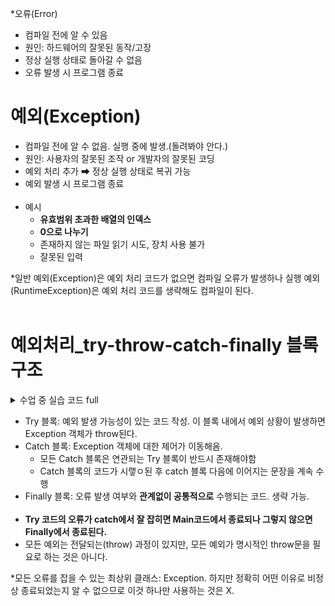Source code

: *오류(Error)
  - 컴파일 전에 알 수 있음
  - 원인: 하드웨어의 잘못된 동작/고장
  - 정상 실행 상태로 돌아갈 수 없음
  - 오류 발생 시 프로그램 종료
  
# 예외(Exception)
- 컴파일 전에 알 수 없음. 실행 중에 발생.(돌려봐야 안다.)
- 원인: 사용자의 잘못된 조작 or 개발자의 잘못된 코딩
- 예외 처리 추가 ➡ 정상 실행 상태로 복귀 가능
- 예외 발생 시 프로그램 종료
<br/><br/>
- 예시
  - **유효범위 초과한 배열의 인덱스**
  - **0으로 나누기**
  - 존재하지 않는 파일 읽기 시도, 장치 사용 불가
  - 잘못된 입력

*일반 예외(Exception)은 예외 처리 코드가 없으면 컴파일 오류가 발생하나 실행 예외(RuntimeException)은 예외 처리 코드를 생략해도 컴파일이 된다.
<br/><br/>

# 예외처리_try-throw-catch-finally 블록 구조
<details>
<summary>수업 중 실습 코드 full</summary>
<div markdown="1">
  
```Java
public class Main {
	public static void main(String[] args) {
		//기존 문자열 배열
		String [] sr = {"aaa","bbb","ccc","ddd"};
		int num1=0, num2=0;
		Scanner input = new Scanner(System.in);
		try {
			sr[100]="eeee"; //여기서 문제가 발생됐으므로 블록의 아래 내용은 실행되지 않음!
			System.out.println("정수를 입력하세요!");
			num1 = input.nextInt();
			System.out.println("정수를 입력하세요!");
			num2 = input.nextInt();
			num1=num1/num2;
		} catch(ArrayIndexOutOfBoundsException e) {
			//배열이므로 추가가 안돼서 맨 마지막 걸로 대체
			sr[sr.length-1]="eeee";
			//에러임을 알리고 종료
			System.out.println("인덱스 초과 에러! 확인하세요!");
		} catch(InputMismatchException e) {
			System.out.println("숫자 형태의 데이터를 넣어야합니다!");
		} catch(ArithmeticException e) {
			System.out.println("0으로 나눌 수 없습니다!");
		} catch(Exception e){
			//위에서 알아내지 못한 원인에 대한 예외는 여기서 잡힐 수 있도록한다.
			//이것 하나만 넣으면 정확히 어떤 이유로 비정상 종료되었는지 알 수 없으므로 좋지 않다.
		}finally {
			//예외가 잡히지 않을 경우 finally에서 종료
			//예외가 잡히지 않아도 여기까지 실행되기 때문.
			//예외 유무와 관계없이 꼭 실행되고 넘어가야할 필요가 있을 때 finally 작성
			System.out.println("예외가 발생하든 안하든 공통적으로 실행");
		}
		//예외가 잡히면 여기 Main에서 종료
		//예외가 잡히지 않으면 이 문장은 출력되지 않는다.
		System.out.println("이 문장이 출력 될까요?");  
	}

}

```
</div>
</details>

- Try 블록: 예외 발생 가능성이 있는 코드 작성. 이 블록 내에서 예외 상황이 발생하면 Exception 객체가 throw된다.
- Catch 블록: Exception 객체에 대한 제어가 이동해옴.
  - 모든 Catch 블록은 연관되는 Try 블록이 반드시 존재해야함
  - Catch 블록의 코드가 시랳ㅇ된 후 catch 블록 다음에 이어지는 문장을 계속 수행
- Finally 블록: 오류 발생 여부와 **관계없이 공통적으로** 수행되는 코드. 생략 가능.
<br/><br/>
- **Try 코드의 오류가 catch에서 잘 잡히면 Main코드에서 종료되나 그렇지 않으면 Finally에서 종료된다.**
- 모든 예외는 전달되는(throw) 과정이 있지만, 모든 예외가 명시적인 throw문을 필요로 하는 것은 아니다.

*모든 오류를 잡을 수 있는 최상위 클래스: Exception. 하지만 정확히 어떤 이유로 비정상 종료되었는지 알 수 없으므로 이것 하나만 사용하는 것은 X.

==

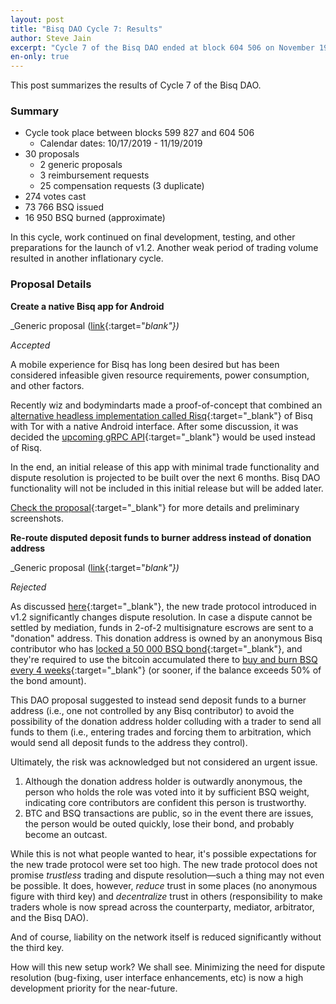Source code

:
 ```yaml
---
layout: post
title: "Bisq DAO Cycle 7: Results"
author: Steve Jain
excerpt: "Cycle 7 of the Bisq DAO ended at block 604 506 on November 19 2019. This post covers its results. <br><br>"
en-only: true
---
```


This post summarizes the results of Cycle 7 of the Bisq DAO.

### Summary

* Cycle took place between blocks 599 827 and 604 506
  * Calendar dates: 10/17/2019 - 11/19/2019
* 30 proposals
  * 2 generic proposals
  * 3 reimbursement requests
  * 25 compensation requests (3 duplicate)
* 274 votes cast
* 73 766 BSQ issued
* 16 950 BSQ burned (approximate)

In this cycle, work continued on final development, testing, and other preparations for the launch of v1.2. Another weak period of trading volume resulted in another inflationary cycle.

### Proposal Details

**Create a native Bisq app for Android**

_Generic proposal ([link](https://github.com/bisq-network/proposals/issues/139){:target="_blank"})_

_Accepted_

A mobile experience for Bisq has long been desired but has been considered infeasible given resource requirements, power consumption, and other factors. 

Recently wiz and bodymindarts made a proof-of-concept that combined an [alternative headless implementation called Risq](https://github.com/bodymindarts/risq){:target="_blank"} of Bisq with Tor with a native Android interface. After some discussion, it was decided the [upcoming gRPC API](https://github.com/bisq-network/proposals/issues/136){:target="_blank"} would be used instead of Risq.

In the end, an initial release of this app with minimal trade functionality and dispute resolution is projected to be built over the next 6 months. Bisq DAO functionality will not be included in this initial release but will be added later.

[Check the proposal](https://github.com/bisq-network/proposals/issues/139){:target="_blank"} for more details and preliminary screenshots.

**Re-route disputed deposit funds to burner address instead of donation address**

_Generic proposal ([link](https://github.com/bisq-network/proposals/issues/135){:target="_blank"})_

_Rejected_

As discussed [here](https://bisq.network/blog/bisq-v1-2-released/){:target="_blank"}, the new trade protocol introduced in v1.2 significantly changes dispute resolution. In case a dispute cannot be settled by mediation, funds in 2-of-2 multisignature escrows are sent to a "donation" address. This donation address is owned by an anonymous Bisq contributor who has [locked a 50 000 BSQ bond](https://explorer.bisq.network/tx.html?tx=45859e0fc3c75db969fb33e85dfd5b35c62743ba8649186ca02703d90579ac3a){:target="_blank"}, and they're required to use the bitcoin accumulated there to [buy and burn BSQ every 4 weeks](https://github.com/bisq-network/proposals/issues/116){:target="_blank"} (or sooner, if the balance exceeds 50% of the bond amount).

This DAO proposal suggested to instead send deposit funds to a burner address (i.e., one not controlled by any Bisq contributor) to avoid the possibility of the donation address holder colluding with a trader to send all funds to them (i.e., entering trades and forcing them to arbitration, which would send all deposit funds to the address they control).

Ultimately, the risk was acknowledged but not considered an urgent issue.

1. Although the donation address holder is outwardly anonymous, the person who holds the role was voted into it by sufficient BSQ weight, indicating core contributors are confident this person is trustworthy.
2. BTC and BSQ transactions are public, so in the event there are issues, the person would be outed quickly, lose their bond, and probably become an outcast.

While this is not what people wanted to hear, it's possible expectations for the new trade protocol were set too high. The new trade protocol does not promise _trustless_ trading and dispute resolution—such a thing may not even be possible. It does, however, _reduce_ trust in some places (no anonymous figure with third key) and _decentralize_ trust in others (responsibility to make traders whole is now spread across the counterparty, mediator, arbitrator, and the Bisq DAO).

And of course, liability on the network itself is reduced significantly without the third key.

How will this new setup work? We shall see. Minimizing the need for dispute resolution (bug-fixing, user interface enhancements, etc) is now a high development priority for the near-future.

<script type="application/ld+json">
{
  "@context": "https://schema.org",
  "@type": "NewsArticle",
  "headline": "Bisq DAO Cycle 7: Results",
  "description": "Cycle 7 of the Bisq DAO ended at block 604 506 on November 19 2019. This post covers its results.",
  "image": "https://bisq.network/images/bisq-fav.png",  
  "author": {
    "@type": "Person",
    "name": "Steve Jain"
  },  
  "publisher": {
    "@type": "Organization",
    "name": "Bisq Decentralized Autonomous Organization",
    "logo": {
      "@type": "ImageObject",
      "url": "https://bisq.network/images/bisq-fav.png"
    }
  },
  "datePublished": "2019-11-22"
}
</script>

--

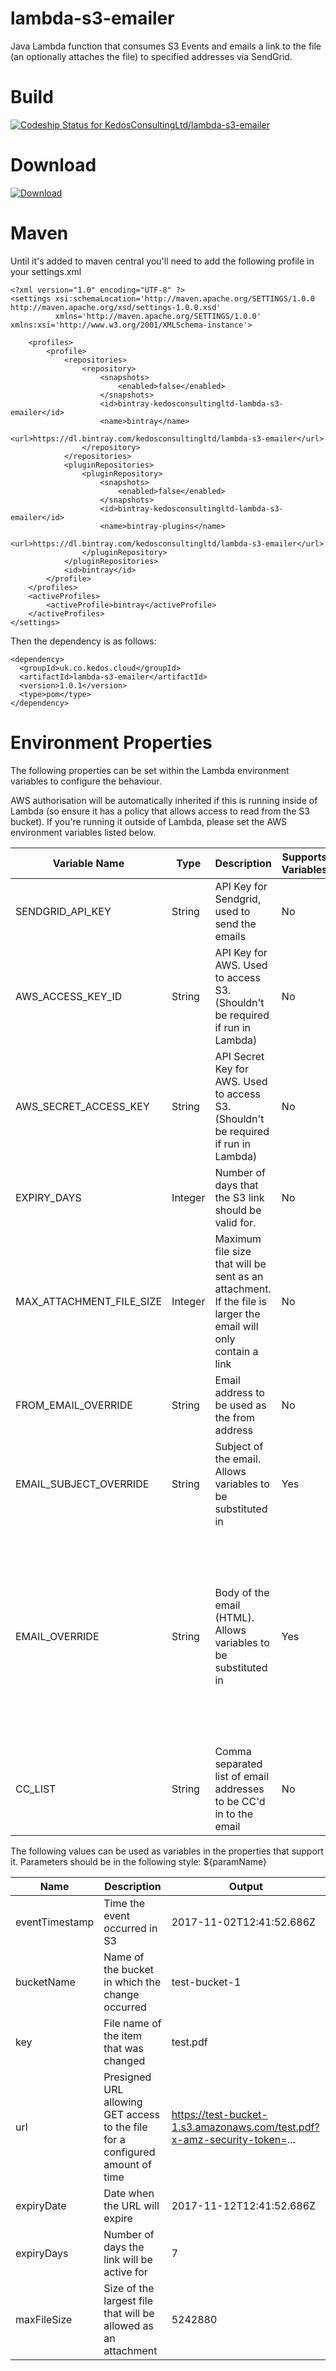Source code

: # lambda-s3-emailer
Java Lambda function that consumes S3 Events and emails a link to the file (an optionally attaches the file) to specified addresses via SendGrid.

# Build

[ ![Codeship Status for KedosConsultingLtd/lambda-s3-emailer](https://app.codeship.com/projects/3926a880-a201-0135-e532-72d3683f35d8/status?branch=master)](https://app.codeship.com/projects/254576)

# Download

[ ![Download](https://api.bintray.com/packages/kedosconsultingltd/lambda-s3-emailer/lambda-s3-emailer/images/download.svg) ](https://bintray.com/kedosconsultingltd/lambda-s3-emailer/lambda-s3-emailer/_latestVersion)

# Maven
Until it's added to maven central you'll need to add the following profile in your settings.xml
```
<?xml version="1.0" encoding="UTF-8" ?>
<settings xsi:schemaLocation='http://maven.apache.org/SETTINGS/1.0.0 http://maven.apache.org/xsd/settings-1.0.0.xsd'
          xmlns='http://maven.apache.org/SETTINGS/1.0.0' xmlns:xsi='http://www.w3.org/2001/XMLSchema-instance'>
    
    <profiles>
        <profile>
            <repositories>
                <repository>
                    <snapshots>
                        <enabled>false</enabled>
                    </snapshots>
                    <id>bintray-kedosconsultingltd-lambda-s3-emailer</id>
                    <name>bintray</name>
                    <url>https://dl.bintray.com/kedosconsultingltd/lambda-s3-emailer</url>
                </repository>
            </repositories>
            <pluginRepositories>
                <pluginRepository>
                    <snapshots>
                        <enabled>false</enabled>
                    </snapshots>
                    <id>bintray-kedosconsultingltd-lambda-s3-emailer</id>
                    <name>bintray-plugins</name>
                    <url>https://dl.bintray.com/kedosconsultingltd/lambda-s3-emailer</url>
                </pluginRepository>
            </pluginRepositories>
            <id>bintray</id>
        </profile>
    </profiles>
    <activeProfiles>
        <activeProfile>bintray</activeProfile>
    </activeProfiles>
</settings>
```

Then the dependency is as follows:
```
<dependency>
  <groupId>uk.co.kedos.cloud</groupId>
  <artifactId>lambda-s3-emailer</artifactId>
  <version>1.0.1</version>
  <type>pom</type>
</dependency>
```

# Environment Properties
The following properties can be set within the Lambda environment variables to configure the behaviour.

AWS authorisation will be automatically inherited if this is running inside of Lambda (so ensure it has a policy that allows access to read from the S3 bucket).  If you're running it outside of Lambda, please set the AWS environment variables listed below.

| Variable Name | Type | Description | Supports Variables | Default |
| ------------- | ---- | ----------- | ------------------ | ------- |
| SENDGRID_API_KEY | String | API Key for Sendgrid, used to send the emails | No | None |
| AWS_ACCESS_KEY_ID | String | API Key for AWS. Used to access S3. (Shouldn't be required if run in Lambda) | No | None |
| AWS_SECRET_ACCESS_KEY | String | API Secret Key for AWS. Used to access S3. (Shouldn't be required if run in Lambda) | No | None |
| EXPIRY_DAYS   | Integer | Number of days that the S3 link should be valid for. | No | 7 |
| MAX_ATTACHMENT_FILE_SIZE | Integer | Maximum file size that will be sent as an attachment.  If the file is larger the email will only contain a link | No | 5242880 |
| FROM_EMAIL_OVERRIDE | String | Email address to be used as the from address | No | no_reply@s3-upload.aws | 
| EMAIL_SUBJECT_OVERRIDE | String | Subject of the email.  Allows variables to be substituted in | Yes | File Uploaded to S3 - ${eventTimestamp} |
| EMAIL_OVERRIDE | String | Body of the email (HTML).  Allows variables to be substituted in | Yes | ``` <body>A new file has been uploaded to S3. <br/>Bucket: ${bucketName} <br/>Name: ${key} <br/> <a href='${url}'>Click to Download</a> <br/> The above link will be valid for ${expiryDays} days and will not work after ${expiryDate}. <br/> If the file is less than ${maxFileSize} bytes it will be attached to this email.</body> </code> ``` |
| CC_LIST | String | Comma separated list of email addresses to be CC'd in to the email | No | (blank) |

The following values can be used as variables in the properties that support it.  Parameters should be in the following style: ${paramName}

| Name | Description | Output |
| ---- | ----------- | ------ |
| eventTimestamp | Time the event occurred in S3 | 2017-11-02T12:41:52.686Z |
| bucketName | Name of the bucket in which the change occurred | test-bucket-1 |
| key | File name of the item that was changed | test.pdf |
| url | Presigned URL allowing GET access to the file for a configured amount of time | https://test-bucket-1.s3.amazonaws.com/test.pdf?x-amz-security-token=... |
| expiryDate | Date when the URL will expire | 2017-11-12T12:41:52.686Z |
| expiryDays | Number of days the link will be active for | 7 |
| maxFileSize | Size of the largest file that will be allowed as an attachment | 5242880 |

→ INSTRUCTIONS TO FOLLOW
Would you please return every line in the listing where "considered" shows up?

→ OUTPUT OF THE TASK
A mobile experience for Bisq has long been desired but has been considered infeasible given resource requirements, power consumption, and other factors. 
Ultimately, the risk was acknowledged but not considered an urgent issue.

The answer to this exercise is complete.